(Stored items)
Content starts

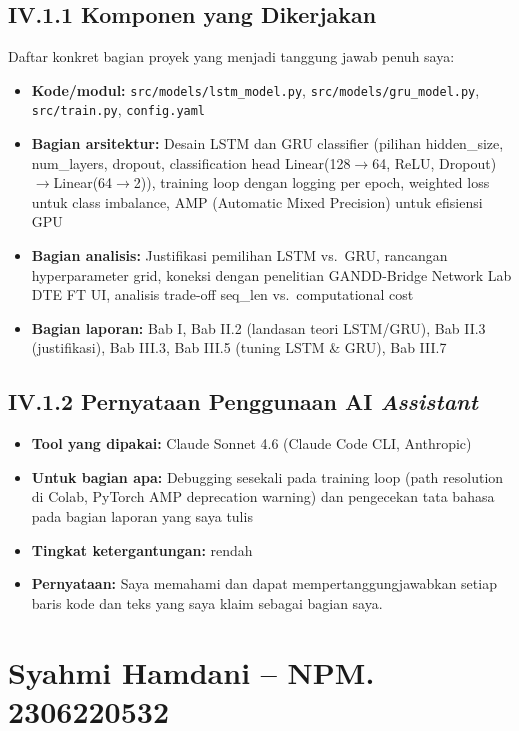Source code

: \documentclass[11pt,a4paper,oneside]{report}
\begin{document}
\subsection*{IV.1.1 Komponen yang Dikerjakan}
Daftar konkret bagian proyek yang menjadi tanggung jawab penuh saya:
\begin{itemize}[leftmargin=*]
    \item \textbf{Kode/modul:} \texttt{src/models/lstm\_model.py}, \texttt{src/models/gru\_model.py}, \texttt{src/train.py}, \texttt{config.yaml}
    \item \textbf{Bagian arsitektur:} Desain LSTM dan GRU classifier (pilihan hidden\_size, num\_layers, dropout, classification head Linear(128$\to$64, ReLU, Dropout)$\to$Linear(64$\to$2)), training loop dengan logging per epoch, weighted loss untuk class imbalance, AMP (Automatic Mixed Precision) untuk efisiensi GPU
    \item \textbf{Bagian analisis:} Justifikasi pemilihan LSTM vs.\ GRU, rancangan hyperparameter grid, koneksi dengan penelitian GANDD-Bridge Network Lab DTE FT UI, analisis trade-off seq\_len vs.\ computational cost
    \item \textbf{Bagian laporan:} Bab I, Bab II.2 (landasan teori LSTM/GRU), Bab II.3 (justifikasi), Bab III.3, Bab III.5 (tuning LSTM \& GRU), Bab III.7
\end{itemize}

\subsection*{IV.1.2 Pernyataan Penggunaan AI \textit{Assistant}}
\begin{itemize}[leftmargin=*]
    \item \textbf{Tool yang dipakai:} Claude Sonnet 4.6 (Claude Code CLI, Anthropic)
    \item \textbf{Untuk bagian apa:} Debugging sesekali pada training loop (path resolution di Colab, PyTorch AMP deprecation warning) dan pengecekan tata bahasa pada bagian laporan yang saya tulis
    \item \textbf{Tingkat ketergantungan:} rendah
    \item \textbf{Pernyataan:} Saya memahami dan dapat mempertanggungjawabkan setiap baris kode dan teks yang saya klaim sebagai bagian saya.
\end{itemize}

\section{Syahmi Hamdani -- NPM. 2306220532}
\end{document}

Content ends

WHAT TO PRODUCE :: The expected result is an exact transcription of the lines from the one containing "Hamdani -- NPM." through the end of the records above; please include both ends.

EXERCISE ANSWER ::
\section{Syahmi Hamdani -- NPM. 2306220532}
\end{document}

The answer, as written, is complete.